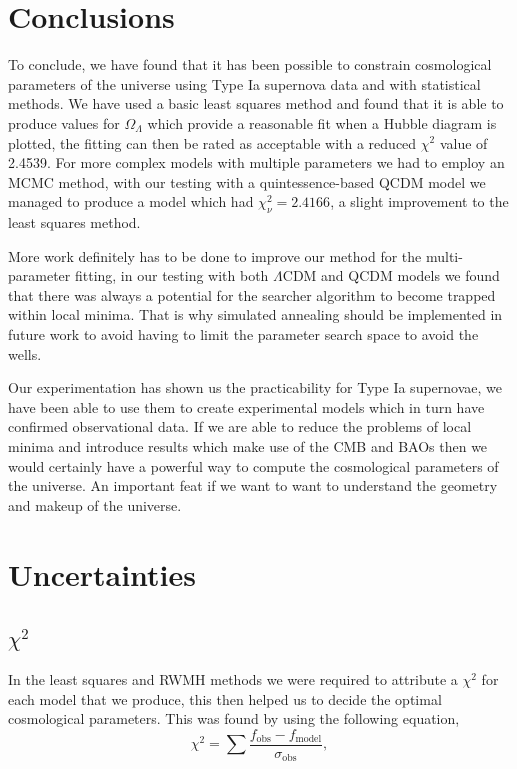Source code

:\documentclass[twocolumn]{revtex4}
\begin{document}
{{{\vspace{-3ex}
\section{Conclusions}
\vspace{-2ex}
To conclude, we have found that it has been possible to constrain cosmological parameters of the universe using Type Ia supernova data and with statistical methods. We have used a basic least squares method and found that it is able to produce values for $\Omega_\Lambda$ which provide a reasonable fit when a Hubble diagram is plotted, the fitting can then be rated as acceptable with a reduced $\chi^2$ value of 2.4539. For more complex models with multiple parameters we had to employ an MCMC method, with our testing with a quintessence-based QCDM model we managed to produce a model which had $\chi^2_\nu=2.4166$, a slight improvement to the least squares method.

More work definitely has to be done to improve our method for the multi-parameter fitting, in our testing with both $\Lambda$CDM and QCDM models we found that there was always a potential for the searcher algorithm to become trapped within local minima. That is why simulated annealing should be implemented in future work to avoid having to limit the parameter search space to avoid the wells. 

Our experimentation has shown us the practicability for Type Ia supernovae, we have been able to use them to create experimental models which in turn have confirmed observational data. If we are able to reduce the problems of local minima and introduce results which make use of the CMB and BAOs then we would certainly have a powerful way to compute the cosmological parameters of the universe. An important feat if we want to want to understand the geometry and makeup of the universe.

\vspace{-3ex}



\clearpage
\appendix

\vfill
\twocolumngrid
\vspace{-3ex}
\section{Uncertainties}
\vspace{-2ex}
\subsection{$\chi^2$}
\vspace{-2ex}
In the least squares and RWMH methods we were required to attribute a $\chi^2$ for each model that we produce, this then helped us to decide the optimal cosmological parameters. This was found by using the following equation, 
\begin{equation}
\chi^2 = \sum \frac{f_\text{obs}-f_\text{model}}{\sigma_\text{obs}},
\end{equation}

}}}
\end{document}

************

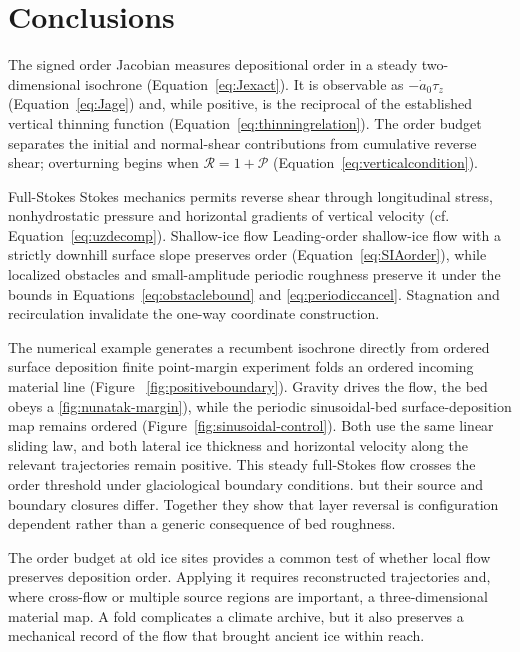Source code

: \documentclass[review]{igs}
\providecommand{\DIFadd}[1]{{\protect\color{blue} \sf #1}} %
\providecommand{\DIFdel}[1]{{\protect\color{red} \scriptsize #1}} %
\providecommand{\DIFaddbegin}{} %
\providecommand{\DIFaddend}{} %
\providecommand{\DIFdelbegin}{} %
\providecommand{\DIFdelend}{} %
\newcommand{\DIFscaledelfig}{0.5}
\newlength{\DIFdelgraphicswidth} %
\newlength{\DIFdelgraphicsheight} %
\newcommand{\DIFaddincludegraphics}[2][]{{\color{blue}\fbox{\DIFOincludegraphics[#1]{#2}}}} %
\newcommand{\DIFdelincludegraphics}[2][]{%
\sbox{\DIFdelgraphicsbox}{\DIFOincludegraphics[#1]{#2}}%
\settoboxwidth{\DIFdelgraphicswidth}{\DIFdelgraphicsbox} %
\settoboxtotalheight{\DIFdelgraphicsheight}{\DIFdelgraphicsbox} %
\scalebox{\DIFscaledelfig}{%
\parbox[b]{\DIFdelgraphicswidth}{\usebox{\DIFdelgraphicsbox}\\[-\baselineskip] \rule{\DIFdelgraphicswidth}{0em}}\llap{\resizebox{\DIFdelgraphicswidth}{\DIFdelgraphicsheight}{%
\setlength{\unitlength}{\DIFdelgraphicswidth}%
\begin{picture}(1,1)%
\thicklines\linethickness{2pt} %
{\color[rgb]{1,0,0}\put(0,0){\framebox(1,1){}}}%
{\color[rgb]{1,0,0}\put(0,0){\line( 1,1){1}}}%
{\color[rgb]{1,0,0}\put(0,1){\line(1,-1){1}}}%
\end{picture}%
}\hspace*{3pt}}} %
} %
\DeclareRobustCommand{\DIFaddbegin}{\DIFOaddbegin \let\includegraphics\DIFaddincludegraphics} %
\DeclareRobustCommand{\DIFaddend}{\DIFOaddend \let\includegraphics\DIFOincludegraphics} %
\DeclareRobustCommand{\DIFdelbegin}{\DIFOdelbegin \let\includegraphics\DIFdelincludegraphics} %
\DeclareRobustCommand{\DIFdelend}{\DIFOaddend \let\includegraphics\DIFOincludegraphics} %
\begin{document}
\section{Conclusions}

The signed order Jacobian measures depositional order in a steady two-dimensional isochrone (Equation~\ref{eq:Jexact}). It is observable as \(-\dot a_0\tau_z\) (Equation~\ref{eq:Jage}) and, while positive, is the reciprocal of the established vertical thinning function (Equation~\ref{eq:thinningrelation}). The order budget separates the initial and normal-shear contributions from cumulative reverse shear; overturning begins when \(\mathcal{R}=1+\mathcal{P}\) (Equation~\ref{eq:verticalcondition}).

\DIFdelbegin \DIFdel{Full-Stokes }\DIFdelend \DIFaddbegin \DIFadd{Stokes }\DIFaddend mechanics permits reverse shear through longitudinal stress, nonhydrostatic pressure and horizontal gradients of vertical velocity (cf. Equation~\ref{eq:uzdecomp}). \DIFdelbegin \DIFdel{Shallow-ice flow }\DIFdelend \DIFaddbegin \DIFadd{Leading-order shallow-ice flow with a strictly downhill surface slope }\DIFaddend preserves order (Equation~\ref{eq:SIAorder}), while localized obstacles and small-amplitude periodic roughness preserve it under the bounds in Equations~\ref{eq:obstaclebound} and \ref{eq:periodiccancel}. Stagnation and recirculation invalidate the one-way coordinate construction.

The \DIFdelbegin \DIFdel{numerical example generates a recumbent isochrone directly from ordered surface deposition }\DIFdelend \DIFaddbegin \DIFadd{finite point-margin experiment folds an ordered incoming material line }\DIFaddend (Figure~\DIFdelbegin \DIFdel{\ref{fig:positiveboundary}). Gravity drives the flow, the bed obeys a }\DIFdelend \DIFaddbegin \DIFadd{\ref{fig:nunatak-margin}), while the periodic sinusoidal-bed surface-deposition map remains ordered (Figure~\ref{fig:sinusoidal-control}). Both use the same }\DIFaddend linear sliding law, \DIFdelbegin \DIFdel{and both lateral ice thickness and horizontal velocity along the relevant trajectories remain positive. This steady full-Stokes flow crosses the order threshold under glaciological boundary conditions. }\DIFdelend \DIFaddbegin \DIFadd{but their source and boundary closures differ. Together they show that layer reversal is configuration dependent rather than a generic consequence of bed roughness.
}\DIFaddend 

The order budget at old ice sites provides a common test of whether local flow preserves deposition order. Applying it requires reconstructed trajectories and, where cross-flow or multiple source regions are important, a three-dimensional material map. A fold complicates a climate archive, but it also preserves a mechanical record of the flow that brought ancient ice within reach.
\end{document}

************

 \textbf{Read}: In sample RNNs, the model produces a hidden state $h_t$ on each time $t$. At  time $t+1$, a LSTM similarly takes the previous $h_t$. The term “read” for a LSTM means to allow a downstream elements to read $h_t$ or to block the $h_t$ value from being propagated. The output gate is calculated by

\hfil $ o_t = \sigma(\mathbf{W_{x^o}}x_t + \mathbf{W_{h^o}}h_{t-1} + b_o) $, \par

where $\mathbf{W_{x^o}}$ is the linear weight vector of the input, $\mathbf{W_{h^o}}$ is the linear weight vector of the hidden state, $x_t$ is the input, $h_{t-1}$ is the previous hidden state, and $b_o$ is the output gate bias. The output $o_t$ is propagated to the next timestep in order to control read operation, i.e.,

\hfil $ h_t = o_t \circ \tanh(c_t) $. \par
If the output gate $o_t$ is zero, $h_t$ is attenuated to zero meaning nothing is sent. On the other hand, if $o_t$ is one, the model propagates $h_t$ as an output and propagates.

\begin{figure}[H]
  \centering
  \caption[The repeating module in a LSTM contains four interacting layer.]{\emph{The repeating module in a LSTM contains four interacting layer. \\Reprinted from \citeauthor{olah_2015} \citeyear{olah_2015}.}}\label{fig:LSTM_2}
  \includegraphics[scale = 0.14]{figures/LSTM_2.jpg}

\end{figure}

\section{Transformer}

************

§ Task prompt:
Each line of the data that holds "read" should be copied.

§ Task solution:
 \textbf{Read}: In sample RNNs, the model produces a hidden state $h_t$ on each time $t$. At  time $t+1$, a LSTM similarly takes the previous $h_t$. The term “read” for a LSTM means to allow a downstream elements to read $h_t$ or to block the $h_t$ value from being propagated. The output gate is calculated by
where $\mathbf{W_{x^o}}$ is the linear weight vector of the input, $\mathbf{W_{h^o}}$ is the linear weight vector of the hidden state, $x_t$ is the input, $h_{t-1}$ is the previous hidden state, and $b_o$ is the output gate bias. The output $o_t$ is propagated to the next timestep in order to control read operation, i.e.,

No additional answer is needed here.